STUDY MATERIAL
- - - - - - -

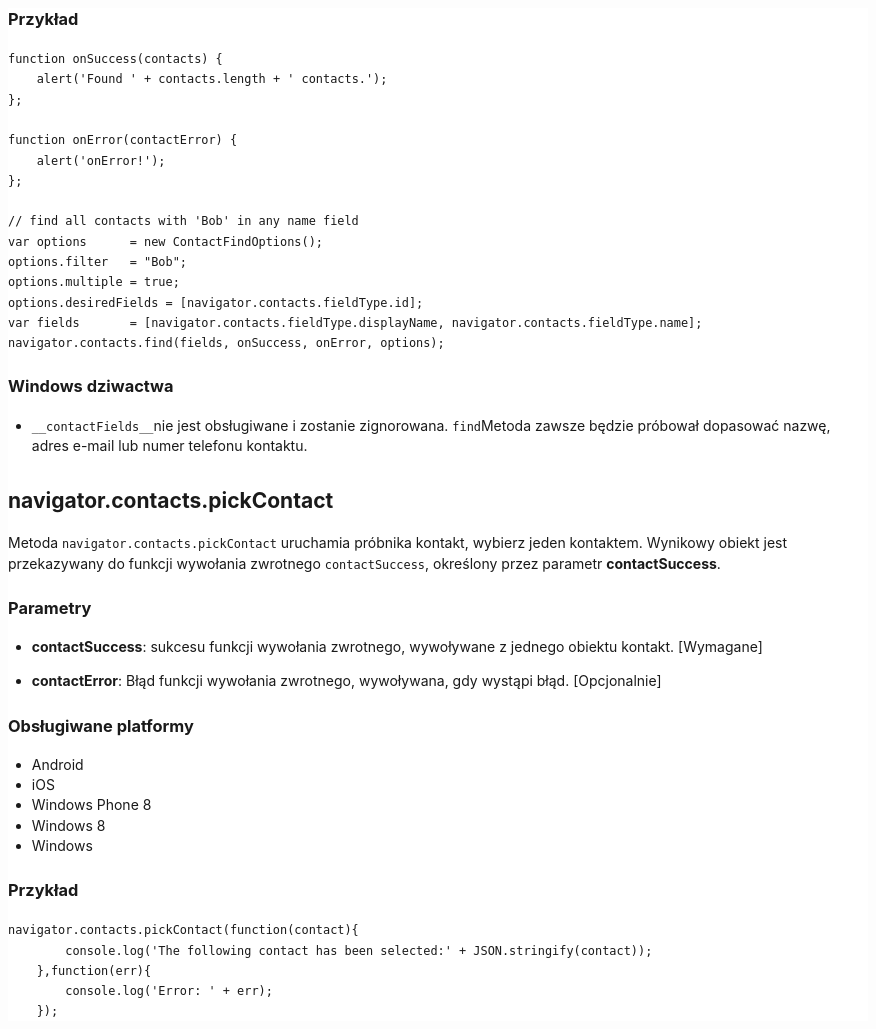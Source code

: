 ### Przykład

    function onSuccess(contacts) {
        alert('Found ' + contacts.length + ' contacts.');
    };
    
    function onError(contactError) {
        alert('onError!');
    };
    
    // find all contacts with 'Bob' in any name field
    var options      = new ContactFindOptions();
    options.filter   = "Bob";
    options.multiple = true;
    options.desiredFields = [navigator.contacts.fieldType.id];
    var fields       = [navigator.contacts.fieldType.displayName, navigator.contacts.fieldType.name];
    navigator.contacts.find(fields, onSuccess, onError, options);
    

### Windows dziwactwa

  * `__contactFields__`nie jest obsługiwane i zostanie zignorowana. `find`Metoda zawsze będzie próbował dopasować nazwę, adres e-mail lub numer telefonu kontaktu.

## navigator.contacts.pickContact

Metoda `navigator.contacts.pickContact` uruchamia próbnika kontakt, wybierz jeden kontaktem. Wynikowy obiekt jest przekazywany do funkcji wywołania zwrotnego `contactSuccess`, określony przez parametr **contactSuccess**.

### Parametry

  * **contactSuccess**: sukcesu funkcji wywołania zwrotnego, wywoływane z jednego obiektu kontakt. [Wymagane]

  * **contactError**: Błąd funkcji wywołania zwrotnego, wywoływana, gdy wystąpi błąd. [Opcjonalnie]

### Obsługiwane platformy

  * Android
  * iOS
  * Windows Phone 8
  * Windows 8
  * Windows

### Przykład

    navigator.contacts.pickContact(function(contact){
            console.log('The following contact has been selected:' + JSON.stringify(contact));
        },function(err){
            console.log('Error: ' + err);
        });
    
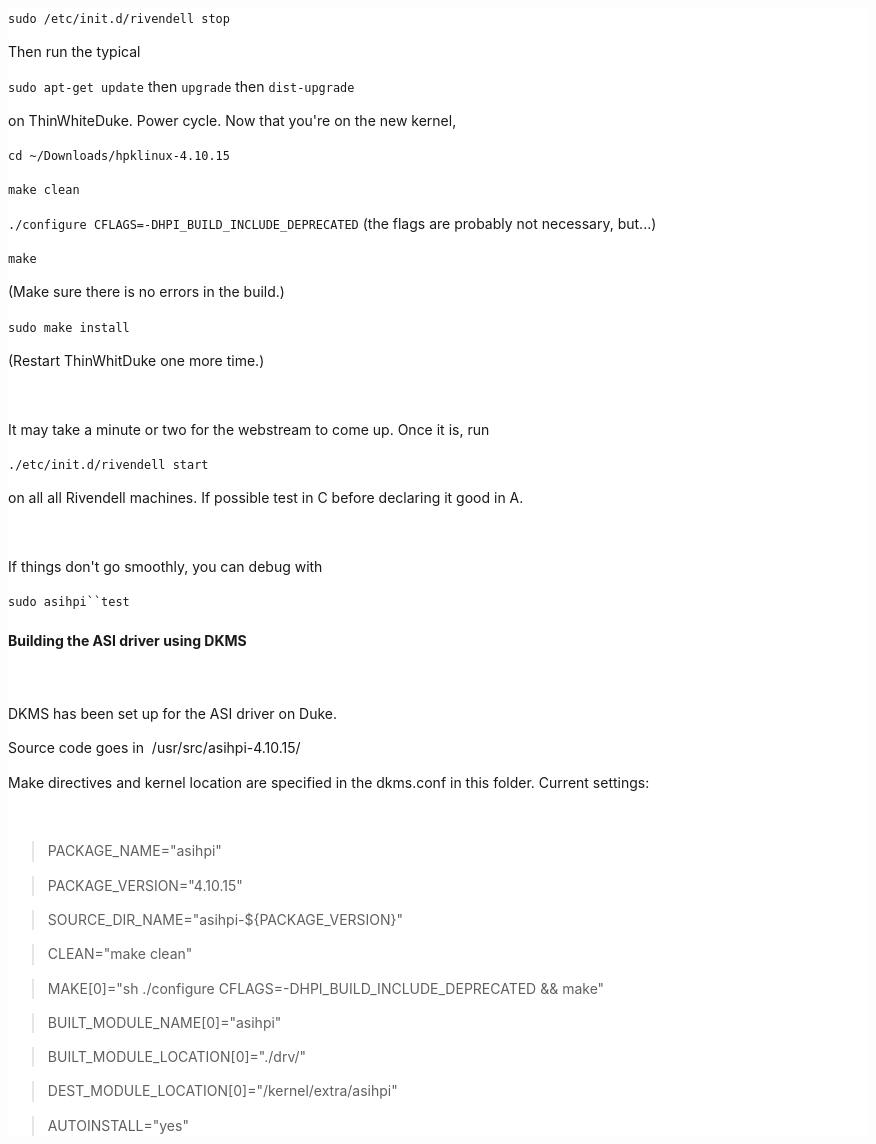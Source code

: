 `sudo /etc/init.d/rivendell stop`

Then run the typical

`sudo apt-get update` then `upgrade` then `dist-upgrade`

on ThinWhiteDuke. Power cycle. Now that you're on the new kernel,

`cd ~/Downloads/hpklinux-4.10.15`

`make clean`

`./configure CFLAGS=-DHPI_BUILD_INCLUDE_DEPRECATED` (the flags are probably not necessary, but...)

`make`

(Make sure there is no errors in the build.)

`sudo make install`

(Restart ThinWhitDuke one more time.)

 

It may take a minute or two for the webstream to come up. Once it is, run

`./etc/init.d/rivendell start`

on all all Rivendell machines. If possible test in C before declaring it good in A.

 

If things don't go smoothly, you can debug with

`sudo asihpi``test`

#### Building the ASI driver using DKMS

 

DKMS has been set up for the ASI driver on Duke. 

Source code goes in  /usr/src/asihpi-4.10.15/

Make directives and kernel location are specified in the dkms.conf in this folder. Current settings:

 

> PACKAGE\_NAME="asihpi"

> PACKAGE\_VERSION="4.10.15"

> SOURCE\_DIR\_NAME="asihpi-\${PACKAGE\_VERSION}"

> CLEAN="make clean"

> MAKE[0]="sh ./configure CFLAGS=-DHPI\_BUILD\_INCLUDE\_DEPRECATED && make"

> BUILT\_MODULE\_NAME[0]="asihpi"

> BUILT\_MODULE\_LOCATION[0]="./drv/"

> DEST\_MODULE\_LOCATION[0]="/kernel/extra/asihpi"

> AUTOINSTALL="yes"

- - - - - - -

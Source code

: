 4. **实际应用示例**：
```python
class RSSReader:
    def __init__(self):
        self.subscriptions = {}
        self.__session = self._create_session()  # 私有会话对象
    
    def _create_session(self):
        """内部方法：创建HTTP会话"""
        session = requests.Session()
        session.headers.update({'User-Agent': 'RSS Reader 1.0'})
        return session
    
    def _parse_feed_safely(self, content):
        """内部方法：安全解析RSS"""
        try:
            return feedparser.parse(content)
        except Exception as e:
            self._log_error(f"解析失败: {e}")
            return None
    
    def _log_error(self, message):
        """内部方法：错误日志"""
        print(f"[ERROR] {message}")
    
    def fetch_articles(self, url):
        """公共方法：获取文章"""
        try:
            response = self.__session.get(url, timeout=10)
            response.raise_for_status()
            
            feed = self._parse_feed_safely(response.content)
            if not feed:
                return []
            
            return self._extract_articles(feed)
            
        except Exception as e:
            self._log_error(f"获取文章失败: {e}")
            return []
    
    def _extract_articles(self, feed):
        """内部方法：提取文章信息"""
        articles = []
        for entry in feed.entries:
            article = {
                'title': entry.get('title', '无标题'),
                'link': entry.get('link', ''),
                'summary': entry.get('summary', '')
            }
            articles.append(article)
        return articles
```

- - - - - - -

Read the listing. Copy each line that has the word "onError" in it.

    function onError(contactError) {
        alert('onError!');
    navigator.contacts.find(fields, onSuccess, onError, options);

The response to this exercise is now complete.